→ **Exercise objective**
What you return should match the data word for word, minus the images.

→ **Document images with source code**

----------------------------------------

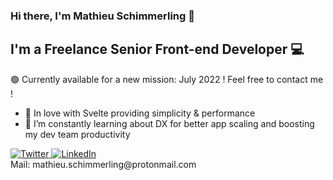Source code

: ### Hi there, I'm Mathieu Schimmerling 👋

## I'm a Freelance Senior Front-end Developer 💻

🟢 Currently available for a new mission: July 2022 ! Feel free to contact me !

- 🧡 In love with Svelte providing simplicity & performance
- 🌱 I’m constantly learning about DX for better app scaling and boosting my dev team productivity

<div align="left">
  <a href="https://twitter.com/matschik_">
    <img
      src="https://img.shields.io/twitter/follow/AhmedABhatti?label=Twitter&logo=twitter&style=flat-square&color=1da1f2&logoColor=ffffff"
      alt="Twitter"
    />
  </a>
  <a href="https://www.linkedin.com/in/mathieu-schimmerling/">
    <img
      src="https://img.shields.io/static/v1?logo=linkedin&style=flat-square&color=0072b1&label=LinkedIn&message=%E2%98%86"
      alt="LinkedIn"
    />
  </a>
</div>
Mail: mathieu.schimmerling@protonmail.com<br/>
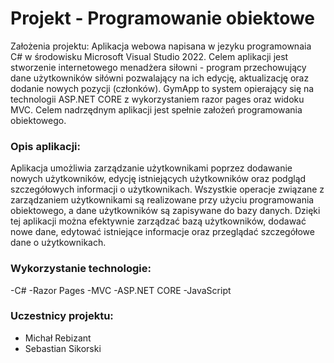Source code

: # Projekt - Programowanie obiektowe

Założenia projektu:
Aplikacja webowa napisana w jezyku programownaia C# w środowisku Microsoft Visual Studio 2022. Celem aplikacji jest stworzenie internetowego menadżera siłowni - program przechowujący dane użytkowników siłówni pozwalający na ich edycję, aktualizację oraz dodanie nowych pozycji (członków). GymApp to system opierający się na technologii ASP.NET CORE z wykorzystaniem razor pages oraz widoku MVC. Celem nadrzędnym aplikacji jest spełnie założeń programowania obiektowego. 

### Opis aplikacji:
Aplikacja umożliwia zarządzanie użytkownikami poprzez dodawanie nowych użytkowników, edycję istniejących użytkowników oraz podgląd szczegółowych informacji o użytkownikach. Wszystkie operacje związane z zarządzaniem użytkownikami są realizowane przy użyciu programowania obiektowego, a dane użytkowników są zapisywane do bazy danych. Dzięki tej aplikacji można efektywnie zarządzać bazą użytkowników, dodawać nowe dane, edytować istniejące informacje oraz przeglądać szczegółowe dane o użytkownikach.

### Wykorzystanie technologie:
-C#
-Razor Pages
-MVC
-ASP.NET CORE
-JavaScript


### Uczestnicy projektu:
- Michał Rebizant
- Sebastian Sikorski
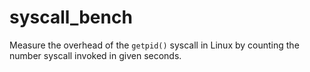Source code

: # syscall_bench

Measure the overhead of the `getpid()` syscall in Linux by counting the number syscall invoked in given seconds.
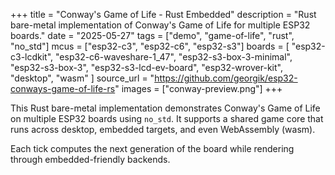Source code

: +++
title = "Conway's Game of Life - Rust Embedded"
description = "Rust bare-metal implementation of Conway's Game of Life for multiple ESP32 boards."
date = "2025-05-27"
tags = ["demo", "game-of-life", "rust", "no_std"]
mcus = ["esp32-c3", "esp32-c6", "esp32-s3"]
boards = [
    "esp32-c3-lcdkit",
    "esp32-c6-waveshare-1_47",
    "esp32-s3-box-3-minimal",
    "esp32-s3-box-3",
    "esp32-s3-lcd-ev-board",
    "esp32-wrover-kit",
    "desktop",
    "wasm"
]
source_url = "https://github.com/georgik/esp32-conways-game-of-life-rs"
images = ["conway-preview.png"]
+++

This Rust bare-metal implementation demonstrates Conway's Game of Life on multiple ESP32 boards using `no_std`. It supports a shared game core that runs across desktop, embedded targets, and even WebAssembly (wasm).

Each tick computes the next generation of the board while rendering through embedded-friendly backends.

----------------------------------------

→ **Exercise solution**
Source code

: ### Hi there, I'm Mathieu Schimmerling 👋

## I'm a Freelance Senior Front-end Developer 💻

🟢 Currently available for a new mission: July 2022 ! Feel free to contact me !

- 🧡 In love with Svelte providing simplicity & performance
- 🌱 I’m constantly learning about DX for better app scaling and boosting my dev team productivity

<div align="left">
  <a href="https://twitter.com/matschik_">
    <img
      src="https://img.shields.io/twitter/follow/AhmedABhatti?label=Twitter&logo=twitter&style=flat-square&color=1da1f2&logoColor=ffffff"
      alt="Twitter"
    />
  </a>
  <a href="https://www.linkedin.com/in/mathieu-schimmerling/">
    <img
      src="https://img.shields.io/static/v1?logo=linkedin&style=flat-square&color=0072b1&label=LinkedIn&message=%E2%98%86"
      alt="LinkedIn"
    />
  </a>
</div>
Mail: mathieu.schimmerling@protonmail.com<br/>
Source code

: # Projekt - Programowanie obiektowe

Założenia projektu:
Aplikacja webowa napisana w jezyku programownaia C# w środowisku Microsoft Visual Studio 2022. Celem aplikacji jest stworzenie internetowego menadżera siłowni - program przechowujący dane użytkowników siłówni pozwalający na ich edycję, aktualizację oraz dodanie nowych pozycji (członków). GymApp to system opierający się na technologii ASP.NET CORE z wykorzystaniem razor pages oraz widoku MVC. Celem nadrzędnym aplikacji jest spełnie założeń programowania obiektowego. 

### Opis aplikacji:
Aplikacja umożliwia zarządzanie użytkownikami poprzez dodawanie nowych użytkowników, edycję istniejących użytkowników oraz podgląd szczegółowych informacji o użytkownikach. Wszystkie operacje związane z zarządzaniem użytkownikami są realizowane przy użyciu programowania obiektowego, a dane użytkowników są zapisywane do bazy danych. Dzięki tej aplikacji można efektywnie zarządzać bazą użytkowników, dodawać nowe dane, edytować istniejące informacje oraz przeglądać szczegółowe dane o użytkownikach.

### Wykorzystanie technologie:
-C#
-Razor Pages
-MVC
-ASP.NET CORE
-JavaScript


### Uczestnicy projektu:
- Michał Rebizant
- Sebastian Sikorski
Source code

: # syscall_bench

Measure the overhead of the `getpid()` syscall in Linux by counting the number syscall invoked in given seconds.
Source code

: +++
title = "Conway's Game of Life - Rust Embedded"
description = "Rust bare-metal implementation of Conway's Game of Life for multiple ESP32 boards."
date = "2025-05-27"
tags = ["demo", "game-of-life", "rust", "no_std"]
mcus = ["esp32-c3", "esp32-c6", "esp32-s3"]
boards = [
    "esp32-c3-lcdkit",
    "esp32-c6-waveshare-1_47",
    "esp32-s3-box-3-minimal",
    "esp32-s3-box-3",
    "esp32-s3-lcd-ev-board",
    "esp32-wrover-kit",
    "desktop",
    "wasm"
]
source_url = "https://github.com/georgik/esp32-conways-game-of-life-rs"
images = ["conway-preview.png"]
+++

This Rust bare-metal implementation demonstrates Conway's Game of Life on multiple ESP32 boards using `no_std`. It supports a shared game core that runs across desktop, embedded targets, and even WebAssembly (wasm).

Each tick computes the next generation of the board while rendering through embedded-friendly backends.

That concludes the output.